Sunday, May 25, 2014

Alfred’s Memorial Day














            The air in Alfred’s study was blue with the fragrant smoke of Captain Black from his English Estate Ashton Old Church Bent Billiard. Mother came in fanning the air with her copy of Southern Living magazine.

            “What is going on, Alfred,” said Mother? “I thought you had given up smoking for Lent.”

            “You are right, Mother. I did,” growled Alfred, “but Lent is over.”

            “Surely that’s not all,” said Mother. “What else is going on?”

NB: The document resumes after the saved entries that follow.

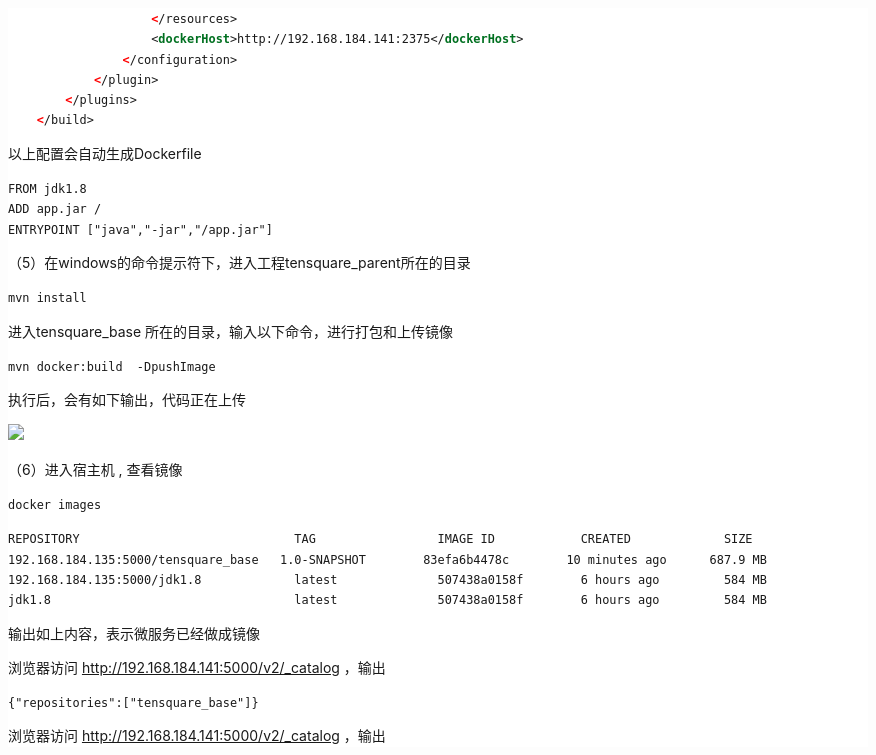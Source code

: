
 ```xml
                    </resources>
                    <dockerHost>http://192.168.184.141:2375</dockerHost>
                </configuration>
            </plugin>
        </plugins>
    </build>
```

以上配置会自动生成Dockerfile

```
FROM jdk1.8
ADD app.jar /
ENTRYPOINT ["java","-jar","/app.jar"]
```

（5）在windows的命令提示符下，进入工程tensquare_parent所在的目录

```
mvn install
```

进入tensquare_base 所在的目录，输入以下命令，进行打包和上传镜像

```
mvn docker:build  -DpushImage
```

执行后，会有如下输出，代码正在上传

![](image/9_81.png)

（6）进入宿主机 , 查看镜像

```
docker images
```

```
REPOSITORY                              TAG                 IMAGE ID            CREATED             SIZE
192.168.184.135:5000/tensquare_base   1.0-SNAPSHOT        83efa6b4478c        10 minutes ago      687.9 MB
192.168.184.135:5000/jdk1.8             latest              507438a0158f        6 hours ago         584 MB
jdk1.8                                  latest              507438a0158f        6 hours ago         584 MB
```

输出如上内容，表示微服务已经做成镜像

浏览器访问  http://192.168.184.141:5000/v2/_catalog  ，输出

```
{"repositories":["tensquare_base"]}
```

浏览器访问  http://192.168.184.141:5000/v2/_catalog  ，输出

            “Well Mother,” said Alfred, “Memorial Day is this Monday, and I was thinking of my uncle Ainsley Montrose. You never knew him, and I barely did. It was late in 1941 and the newly constructed Rainbow Bridge at Niagara Falls had just been completed. Uncle Ainsley flew his Mustang fighter plane under the Rainbow Bridge and a family legend was born. Unfortunately Ainsley didn’t make it through the war and he was lost somewhere over Germany. A lot of good men have died defending our country.”

            “Has there ever been a time when there wasn’t a war going on somewhere,” asked Mother?

            “Not really,” answered Alfred, “and most of the time in the last few centuries it seems like we have been involved in whatever scrap is going on anywhere in the world. That’s really nothing new. Jesus said, ‘You will hear of wars and rumors of wars. See that you are not alarmed, for this must take place, but the end is not yet’ [Matthew 24:6]. There is such a thing as right and wrong. The trick is, not to be on the side of what is evil in the world. It’s not as simple as just defending one’s country; it’s more complicated. What we need to defend is the cause of truth and justice. It’s not just who oppresses us, but who oppresses our neighbor; especially when he can’t defend himself.”

            “A lot of people really don’t think that Christians should be involved in conflict in other parts of the world,” said Mother, “but it seems to me that if we don’t fight terrorists overseas we will end up fighting them here anyway.”

            “You are quite correct Mother,” said Alfred. “The poet John Donne said,

No man is an island, Entire of itself, Every man is a piece of the continent, A part of the main. If a clod be washed away by the sea, Europe is the less. As well as if a promontory were. As well as if a manor of thy friend's Or of thine own were: Any man's death diminishes me, Because I am involved in mankind, And therefore never send to know for whom the bell tolls; It tolls for thee.

“For rulers are not a terror to good conduct, but to bad. Would you have no fear of the one who is in authority? Then do what is good, and you will receive his approval, for he is God's servant for your good. But if you do wrong, be afraid, for he does not bear the sword in vain. For he is the servant of God, an avenger who carries out God's wrath on the wrongdoer” [Romans 13:3-4].